The task ▸
Line by line, output the entries below exactly as they appear.

Data records:

══════════════════════════════

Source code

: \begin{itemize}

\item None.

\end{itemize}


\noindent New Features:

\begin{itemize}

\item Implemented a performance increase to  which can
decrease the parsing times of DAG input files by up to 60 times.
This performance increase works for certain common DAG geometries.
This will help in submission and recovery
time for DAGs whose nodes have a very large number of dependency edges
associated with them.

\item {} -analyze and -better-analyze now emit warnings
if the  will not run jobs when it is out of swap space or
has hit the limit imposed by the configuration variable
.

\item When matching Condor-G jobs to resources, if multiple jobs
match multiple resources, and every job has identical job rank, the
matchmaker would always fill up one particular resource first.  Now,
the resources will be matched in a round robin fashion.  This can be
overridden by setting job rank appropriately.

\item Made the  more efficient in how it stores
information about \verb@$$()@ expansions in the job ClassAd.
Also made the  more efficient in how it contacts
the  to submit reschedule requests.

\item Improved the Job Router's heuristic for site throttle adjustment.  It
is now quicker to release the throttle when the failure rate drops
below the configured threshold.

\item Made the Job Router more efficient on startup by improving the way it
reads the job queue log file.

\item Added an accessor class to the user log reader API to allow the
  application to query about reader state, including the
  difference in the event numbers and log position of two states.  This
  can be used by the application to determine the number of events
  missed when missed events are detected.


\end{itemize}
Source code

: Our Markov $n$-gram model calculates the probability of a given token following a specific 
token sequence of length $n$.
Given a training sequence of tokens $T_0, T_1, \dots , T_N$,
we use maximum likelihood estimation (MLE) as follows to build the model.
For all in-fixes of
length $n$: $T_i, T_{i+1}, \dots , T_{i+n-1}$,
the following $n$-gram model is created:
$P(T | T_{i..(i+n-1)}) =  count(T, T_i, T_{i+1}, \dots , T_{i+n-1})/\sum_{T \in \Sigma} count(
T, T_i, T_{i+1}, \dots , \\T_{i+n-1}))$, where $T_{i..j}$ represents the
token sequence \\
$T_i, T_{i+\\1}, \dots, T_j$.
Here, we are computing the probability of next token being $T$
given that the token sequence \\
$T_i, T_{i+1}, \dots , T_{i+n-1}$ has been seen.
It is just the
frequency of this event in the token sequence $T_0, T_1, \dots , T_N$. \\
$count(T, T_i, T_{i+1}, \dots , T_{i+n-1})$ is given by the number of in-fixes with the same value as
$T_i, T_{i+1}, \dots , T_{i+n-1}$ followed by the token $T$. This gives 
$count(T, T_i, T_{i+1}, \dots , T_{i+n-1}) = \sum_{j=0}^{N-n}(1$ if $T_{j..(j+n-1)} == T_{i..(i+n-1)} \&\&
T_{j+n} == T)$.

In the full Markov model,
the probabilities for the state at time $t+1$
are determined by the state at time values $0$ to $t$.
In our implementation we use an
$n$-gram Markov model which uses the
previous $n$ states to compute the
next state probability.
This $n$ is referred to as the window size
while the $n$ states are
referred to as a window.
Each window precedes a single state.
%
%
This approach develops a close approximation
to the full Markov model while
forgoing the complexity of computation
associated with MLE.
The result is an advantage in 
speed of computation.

══════════════════════════════

Answer space ▸
Source code

: \begin{itemize}

\item None.

\end{itemize}


\noindent New Features:

\begin{itemize}

\item Implemented a performance increase to  which can
decrease the parsing times of DAG input files by up to 60 times.
This performance increase works for certain common DAG geometries.
This will help in submission and recovery
time for DAGs whose nodes have a very large number of dependency edges
associated with them.

\item {} -analyze and -better-analyze now emit warnings
if the  will not run jobs when it is out of swap space or
has hit the limit imposed by the configuration variable
.

\item When matching Condor-G jobs to resources, if multiple jobs
match multiple resources, and every job has identical job rank, the
matchmaker would always fill up one particular resource first.  Now,
the resources will be matched in a round robin fashion.  This can be
overridden by setting job rank appropriately.

\item Made the  more efficient in how it stores
information about \verb@$$()@ expansions in the job ClassAd.
Also made the  more efficient in how it contacts
the  to submit reschedule requests.

\item Improved the Job Router's heuristic for site throttle adjustment.  It
is now quicker to release the throttle when the failure rate drops
below the configured threshold.

\item Made the Job Router more efficient on startup by improving the way it
reads the job queue log file.

\item Added an accessor class to the user log reader API to allow the
  application to query about reader state, including the
  difference in the event numbers and log position of two states.  This
  can be used by the application to determine the number of events
  missed when missed events are detected.


\end{itemize}
Source code

: Our Markov $n$-gram model calculates the probability of a given token following a specific 
token sequence of length $n$.
Given a training sequence of tokens $T_0, T_1, \dots , T_N$,
we use maximum likelihood estimation (MLE) as follows to build the model.
For all in-fixes of
length $n$: $T_i, T_{i+1}, \dots , T_{i+n-1}$,
the following $n$-gram model is created:
$P(T | T_{i..(i+n-1)}) =  count(T, T_i, T_{i+1}, \dots , T_{i+n-1})/\sum_{T \in \Sigma} count(
T, T_i, T_{i+1}, \dots , \\T_{i+n-1}))$, where $T_{i..j}$ represents the
token sequence \\
$T_i, T_{i+\\1}, \dots, T_j$.
Here, we are computing the probability of next token being $T$
given that the token sequence \\
$T_i, T_{i+1}, \dots , T_{i+n-1}$ has been seen.
It is just the
frequency of this event in the token sequence $T_0, T_1, \dots , T_N$. \\
$count(T, T_i, T_{i+1}, \dots , T_{i+n-1})$ is given by the number of in-fixes with the same value as
$T_i, T_{i+1}, \dots , T_{i+n-1}$ followed by the token $T$. This gives 
$count(T, T_i, T_{i+1}, \dots , T_{i+n-1}) = \sum_{j=0}^{N-n}(1$ if $T_{j..(j+n-1)} == T_{i..(i+n-1)} \&\&
T_{j+n} == T)$.

In the full Markov model,
the probabilities for the state at time $t+1$
are determined by the state at time values $0$ to $t$.
In our implementation we use an
$n$-gram Markov model which uses the
previous $n$ states to compute the
next state probability.
This $n$ is referred to as the window size
while the $n$ states are
referred to as a window.
Each window precedes a single state.
%
%
This approach develops a close approximation
to the full Markov model while
forgoing the complexity of computation
associated with MLE.
The result is an advantage in 
speed of computation.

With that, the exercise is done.